I'm sorry if this debate has caused you any emotional problems Sad

But heck, when you die you'll be back where you were in 1837, in 1700, in 4000BC. You weren't complaining then, and you obviously have no memory of it being bad. You might enjoy it Tongue

Nobody really wants to die (suicidal citizens are not taken into account in this statement). It's a tough concept to deal with. If a fairytale land comforts you, that is fine. If belief in an illogical father-figure in the sky comforts you, that is fine. If the flying spaghetti monster comforts you, that is also fine. That is personal to you, and we shouldn't try to strip you of it. It only stops being fine when you push it onto others as being truth, which I assume you wouldn't do.
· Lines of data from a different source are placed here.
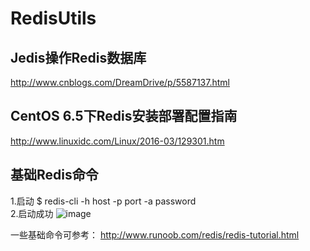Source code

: # RedisUtils

Jedis操作Redis数据库
------- 
http://www.cnblogs.com/DreamDrive/p/5587137.html

CentOS 6.5下Redis安装部署配置指南
------- 
http://www.linuxidc.com/Linux/2016-03/129301.htm

基础Redis命令
------- 
1.启动
$ redis-cli -h host -p port -a password <br> 
2.启动成功
![image](http://www.runoob.com/wp-content/uploads/2014/11/redis-install1.png)

一些基础命令可参考：
http://www.runoob.com/redis/redis-tutorial.html
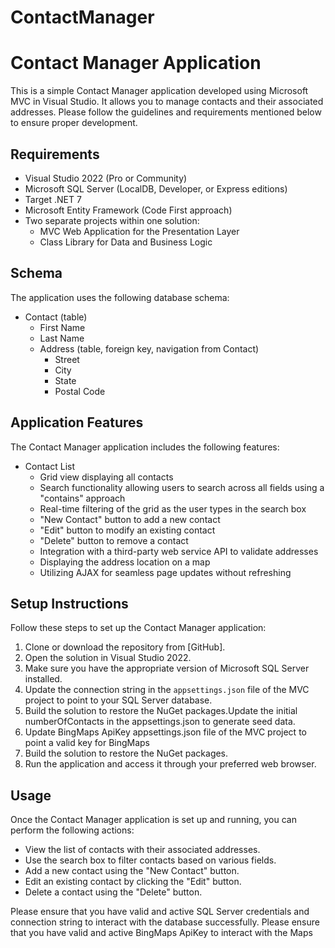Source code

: # ContactManager

# Contact Manager Application

This is a simple Contact Manager application developed using Microsoft MVC in Visual Studio. It allows you to manage contacts and their associated addresses. Please follow the guidelines and requirements mentioned below to ensure proper development.

## Requirements

- Visual Studio 2022 (Pro or Community)
- Microsoft SQL Server (LocalDB, Developer, or Express editions)
- Target .NET 7
- Microsoft Entity Framework (Code First approach)
- Two separate projects within one solution:
  - MVC Web Application for the Presentation Layer
  - Class Library for Data and Business Logic

## Schema

The application uses the following database schema:

- Contact (table)
  - First Name
  - Last Name
  - Address (table, foreign key, navigation from Contact)
    - Street
    - City
    - State
    - Postal Code

## Application Features

The Contact Manager application includes the following features:

- Contact List
  - Grid view displaying all contacts
  - Search functionality allowing users to search across all fields using a "contains" approach
  - Real-time filtering of the grid as the user types in the search box
  - "New Contact" button to add a new contact
  - "Edit" button to modify an existing contact
  - "Delete" button to remove a contact
  - Integration with a third-party web service API to validate addresses
  - Displaying the address location on a map
  - Utilizing AJAX for seamless page updates without refreshing

## Setup Instructions

Follow these steps to set up the Contact Manager application:

1. Clone or download the repository from [GitHub].
2. Open the solution in Visual Studio 2022.
3. Make sure you have the appropriate version of Microsoft SQL Server installed.
4. Update the connection string in the `appsettings.json` file of the MVC project to point to your SQL Server database.
5. Build the solution to restore the NuGet packages.Update the initial numberOfContacts in the appsettings.json to generate seed data.
6. Update BingMaps ApiKey appsettings.json file of the MVC project to point a valid key for BingMaps
7. Build the solution to restore the NuGet packages.
8. Run the application and access it through your preferred web browser.

## Usage

Once the Contact Manager application is set up and running, you can perform the following actions:

- View the list of contacts with their associated addresses.
- Use the search box to filter contacts based on various fields.
- Add a new contact using the "New Contact" button.
- Edit an existing contact by clicking the "Edit" button.
- Delete a contact using the "Delete" button.

Please ensure that you have valid and active SQL Server credentials and connection string to interact with the database successfully.
Please ensure that you have valid and active BingMaps ApiKey to interact with the Maps

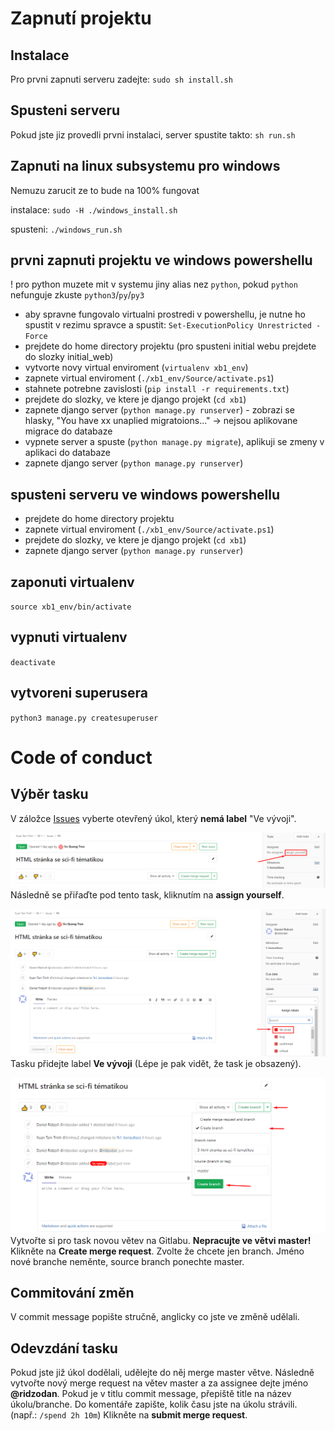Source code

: Zapnutí projektu
================


Instalace
---------
Pro prvni zapnuti serveru zadejte: `sudo sh install.sh`


Spusteni serveru
----------------
Pokud jste jiz provedli prvni instalaci, server spustite takto: `sh run.sh`


Zapnuti na linux subsystemu pro windows
---------------------------------------
Nemuzu zarucit ze to bude na 100% fungovat

instalace: `sudo -H ./windows_install.sh`

spusteni: `./windows_run.sh`


prvni zapnuti projektu ve windows powershellu
---------------------------------------------
! pro python muzete mit v systemu jiny alias nez `python`, pokud `python` nefunguje zkuste `python3`/`py`/`py3`

* aby spravne fungovalo virtualni prostredi v powershellu, je nutne ho spustit v rezimu spravce a spustit: `Set-ExecutionPolicy Unrestricted -Force`
* prejdete do home directory projektu (pro spusteni initial webu prejdete do slozky initial_web)
* vytvorte novy virtual enviroment (`virtualenv xb1_env`)
* zapnete virtual enviroment (`./xb1_env/Source/activate.ps1`)
* stahnete potrebne zavislosti (`pip install -r requirements.txt`)
* prejdete do slozky, ve ktere je django projekt (`cd xb1`)
* zapnete django server (`python manage.py runserver`) - zobrazi se hlasky, "You have xx unaplied migratoions..." -> nejsou aplikovane migrace do databaze
* vypnete server a spuste (`python manage.py migrate`), aplikuji se zmeny v aplikaci do databaze
* zapnete django server (`python manage.py runserver`)


spusteni serveru ve windows powershellu
---------------------------------------
* prejdete do home directory projektu
* zapnete virtual enviroment (`./xb1_env/Source/activate.ps1`)
* prejdete do slozky, ve ktere je django projekt (`cd xb1`)
* zapnete django server (`python manage.py runserver`)


zaponuti virtualenv
-------------------
`source xb1_env/bin/activate`


vypnuti virtualenv
------------------
`deactivate`


vytvoreni superusera
--------------------
`python3 manage.py createsuperuser`


Code of conduct
===============


Výběr tasku
-----------
V záložce [Issues](https://gitlab.fit.cvut.cz/trinhxu2/xb-1/issues) vyberte otevřený úkol, který **nemá label** "Ve vývoji".

![](images/assignEmployee.png)
Následně se přiřaďte pod tento task, kliknutím na **assign yourself**.

![](images/assignLabel.png)
Tasku přidejte label **Ve vývoji** (Lépe je pak vidět, že task je obsazený).

![](images/createBranch.png)
Vytvořte si pro task novou větev na Gitlabu. **Nepracujte ve větvi master!**
Klikněte na **Create merge request**.
Zvolte že chcete jen branch.
Jméno nové branche neměnte, source branch ponechte master. 


Commitování změn
----------------
V commit message popište stručně, anglicky co jste ve změně udělali.


Odevzdání tasku
---------------
Pokud jste již úkol dodělali, udělejte do něj merge master větve.
Následně vytvořte nový merge request na větev master a za assignee dejte jméno **@ridzodan**.
Pokud je v titlu commit message, přepiště title na název úkolu/branche.
Do komentáře zapište, kolik času jste na úkolu strávili. (např.: `/spend 2h 10m`)
Klikněte na **submit merge request**.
I find the story of the universe to be marvellous, far greater than any god story. I'm glad that I even had the chance to live. Trillions upon trillions of quarks and electrons forming atoms whilst being blasted out into the far reaches of space, clustering together into astronomical structures, falling under their own gravity, igniting, throwing off tonnes of heavy elements which formed large solid spheres and under incredible circumstances lead to combinations of atoms which could self-replicate and were subject to evolution for billions of years until what we have now- the tiny, fundemental "stuff" of the universe arranged in such a way that it is able to look back at the rest of the "stuff" and think "this is beautiful. This is me."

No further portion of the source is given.